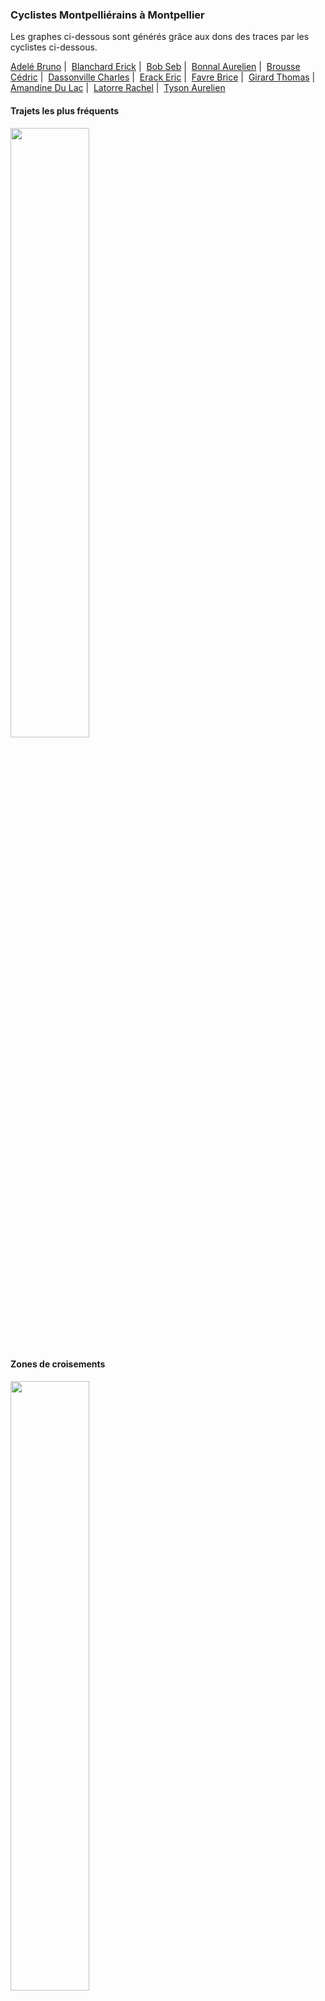 ### Cyclistes Montpelliérains à Montpellier

Les graphes ci-dessous sont générés grâce aux dons des traces par les cyclistes ci-dessous.

[Adelé Bruno](bruno.adele/README.md) |&nbsp;
[Blanchard Erick](erick.blanchard/README.md) |&nbsp;
[Bob Seb](seb.bob/README.md) |&nbsp;
[Bonnal Aurelien](aurelien.bonnal/README.md) |&nbsp;
[Brousse Cédric](cedric.brousse/README.md) |&nbsp;
[Dassonville Charles](charles.dassonville/README.md) |&nbsp;
[Erack Eric](eric.erack/README.md) |&nbsp;
[Favre Brice](brice.favre/README.md) |&nbsp;
[Girard Thomas](thomas.girard/README.md) |&nbsp;
[Amandine Du Lac](amandine.du.lac/README.md) |&nbsp;
[Latorre Rachel](traces/rachel.latorre/README.md) |&nbsp;
[Tyson Aurelien](traces/aurelien.tyson/README.md)


#### Trajets les plus fréquents

<img src="https://gitlab.com/JeSuisUnDesDeux/jesuisundesdeux/raw/master/datas/traces/heatmap_montpellier.png" width="50%" >

#### Zones de croisements

<img src="https://gitlab.com/JeSuisUnDesDeux/jesuisundesdeux/raw/master/datas/traces/heatmap_montpellier_carrefour.png" width="50%" >


#### Ensembles des trajets

<img src="https://gitlab.com/JeSuisUnDesDeux/jesuisundesdeux/raw/master/datas/traces/heatmap_montpellier_all.png" width="50%" >

### Cyclistes Montpelliérains en France

#### Ensembles des trajets

<img src="https://gitlab.com/JeSuisUnDesDeux/jesuisundesdeux/raw/master/datas/traces/heatmap_france_all.png" width="50%" >

## Preprare datas
```
# File converted with strava-to-file
GPXUSERNAME="bruno.adele"
cd ~/tmp/gpx/${GPXUSERNAME}
source ~/private/projects/strava-to-file/.virtualenv/bin/activate
python ~/private/projects/strava-to-file/convert.py -d ~/private/projects/jesuisundesdeux/jesuisundesdeux/datas/traces -u $(basename $(pwd))
cd ~/private/projects/jesuisundesdeux/jesuisundesdeux/datas/traces/
./tool_reduce_gpx_size.sh
# Add template to  ~/private/projects/jesuisundesdeux/jesuisundesdeux/datas/traces/username_folder
cd ~/tmp/gpx/${GPXUSERNAME}
python ~/private/projects/strava-to-file/jesuisundesdeux_summarize.py -d ~/private/projects/jesuisundesdeux/jesuisundesdeux/datas/traces/ -u $(basename $(pwd))
```

### Generate heatmap with strava-local-heatmap
```
cd ~/private/projects/strava-local-heatmap
source .virtualenv/bin/activate
MAXNBTITLES=14
BOUNDSFRANCE=(49.382373 -5.328369 42.867912 11.90918)
BOUNDSPRS=(48.943926 2.23074 48.853308 2.510891)
BOUNDSMPT=(43.707842 3.572617 43.504986 4.135666)

#python strava_local_heatmap.py --gpx-dir ~/private/projects/jesuisundesdeux/jesuisundesdeux/datas/traces --gpx-filter "**/*_reduced_trace.gpx" --max-tiles #$MAXNBTITLES --gpx-bound $BOUNDSFRANCE --output ~/private/projects/jesuisundesdeux/jesuisundesdeux/datas/traces/heatmap_france.png --csv-output

python strava_local_heatmap.py --gpx-dir ~/private/projects/jesuisundesdeux/jesuisundesdeux/datas/traces --gpx-filter "**/*_reduced_trace.gpx" --max-tiles $MAXNBTITLES --gpx-bound $BOUNDSFRANCE --output ~/private/projects/jesuisundesdeux/jesuisundesdeux/datas/traces/heatmap_france_all.png --csv-output --no-cdist


# Montpellier
python strava_local_heatmap.py --gpx-dir ~/private/projects/jesuisundesdeux/jesuisundesdeux/datas/traces --gpx-filter "**/*_reduced_trace.gpx" --max-tiles $MAXNBTITLES --gpx-bound $BOUNDSMPT --output ~/private/projects/jesuisundesdeux/jesuisundesdeux/datas/traces/heatmap_montpellier.png --csv-output

python strava_local_heatmap.py --gpx-dir ~/private/projects/jesuisundesdeux/jesuisundesdeux/datas/traces --gpx-filter "**/*_junction_trace.gpx" --max-tiles $MAXNBTITLES --gpx-bound $BOUNDSMPT --output ~/private/projects/jesuisundesdeux/jesuisundesdeux/datas/traces/heatmap_montpellier_carrefour.png --csv-output


python strava_local_heatmap.py --gpx-dir ~/private/projects/jesuisundesdeux/jesuisundesdeux/datas/traces --gpx-filter "**/*_reduced_trace.gpx" --max-tiles $MAXNBTITLES --gpx-bound $BOUNDSMPT --output ~/private/projects/jesuisundesdeux/jesuisundesdeux/datas/traces/heatmap_montpellier_all.png --csv-output --no-cdist

TRACEUSERS=($(ls ~/private/projects/jesuisundesdeux/jesuisundesdeux/datas/traces -p | egrep '/$' | sed 's/.$//'))
for TRACEUSER in $TRACEUSERS; do
    python strava_local_heatmap.py --gpx-dir ~/private/projects/jesuisundesdeux/jesuisundesdeux/datas/traces/$TRACEUSER --gpx-filter "*_reduced_trace.gpx" --max-tiles $MAXNBTITLES --gpx-bound $BOUNDSFRANCE --output ~/private/projects/jesuisundesdeux/jesuisundesdeux/datas/traces/$TRACEUSER/heatmap_user_france.png --csv-output

    python strava_local_heatmap.py --gpx-dir ~/private/projects/jesuisundesdeux/jesuisundesdeux/datas/traces/$TRACEUSER --gpx-filter "*_reduced_trace.gpx" --max-tiles $MAXNBTITLES --gpx-bound $BOUNDSFRANCE --output ~/private/projects/jesuisundesdeux/jesuisundesdeux/datas/traces/$TRACEUSER/heatmap_user_france_all.png --csv-output --no-cdist

    python strava_local_heatmap.py --gpx-dir ~/private/projects/jesuisundesdeux/jesuisundesdeux/datas/traces/$TRACEUSER --gpx-filter "*_reduced_trace.gpx" --max-tiles $MAXNBTITLES --gpx-bound $BOUNDSMPT --output ~/private/projects/jesuisundesdeux/jesuisundesdeux/datas/traces/$TRACEUSER/heatmap_user_montpellier.png --csv-output

    python strava_local_heatmap.py --gpx-dir ~/private/projects/jesuisundesdeux/jesuisundesdeux/datas/traces/$TRACEUSER --gpx-filter "*_junction_trace.gpx" --max-tiles $MAXNBTITLES --gpx-bound $BOUNDSMPT --output ~/private/projects/jesuisundesdeux/jesuisundesdeux/datas/traces/$TRACEUSER/heatmap_user_montpellier_carrefour.png --csv-output


    python strava_local_heatmap.py --gpx-dir ~/private/projects/jesuisundesdeux/jesuisundesdeux/datas/traces/$TRACEUSER --gpx-filter "*_reduced_trace.gpx" --max-tiles $MAXNBTITLES --gpx-bound $BOUNDSMPT --output ~/private/projects/jesuisundesdeux/jesuisundesdeux/datas/traces/$TRACEUSER/heatmap_user_montpellier_all.png --csv-output --no-cdist
done
```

=-=-=-=-=

WHAT THE TASK ASKS: Copy each line from the entries above that has the word "nbsp" in it.

ANSWER FOR THIS EXERCISE:
[Adelé Bruno](bruno.adele/README.md) |&nbsp;
[Blanchard Erick](erick.blanchard/README.md) |&nbsp;
[Bob Seb](seb.bob/README.md) |&nbsp;
[Bonnal Aurelien](aurelien.bonnal/README.md) |&nbsp;
[Brousse Cédric](cedric.brousse/README.md) |&nbsp;
[Dassonville Charles](charles.dassonville/README.md) |&nbsp;
[Erack Eric](eric.erack/README.md) |&nbsp;
[Favre Brice](brice.favre/README.md) |&nbsp;
[Girard Thomas](thomas.girard/README.md) |&nbsp;
[Amandine Du Lac](amandine.du.lac/README.md) |&nbsp;
[Latorre Rachel](traces/rachel.latorre/README.md) |&nbsp;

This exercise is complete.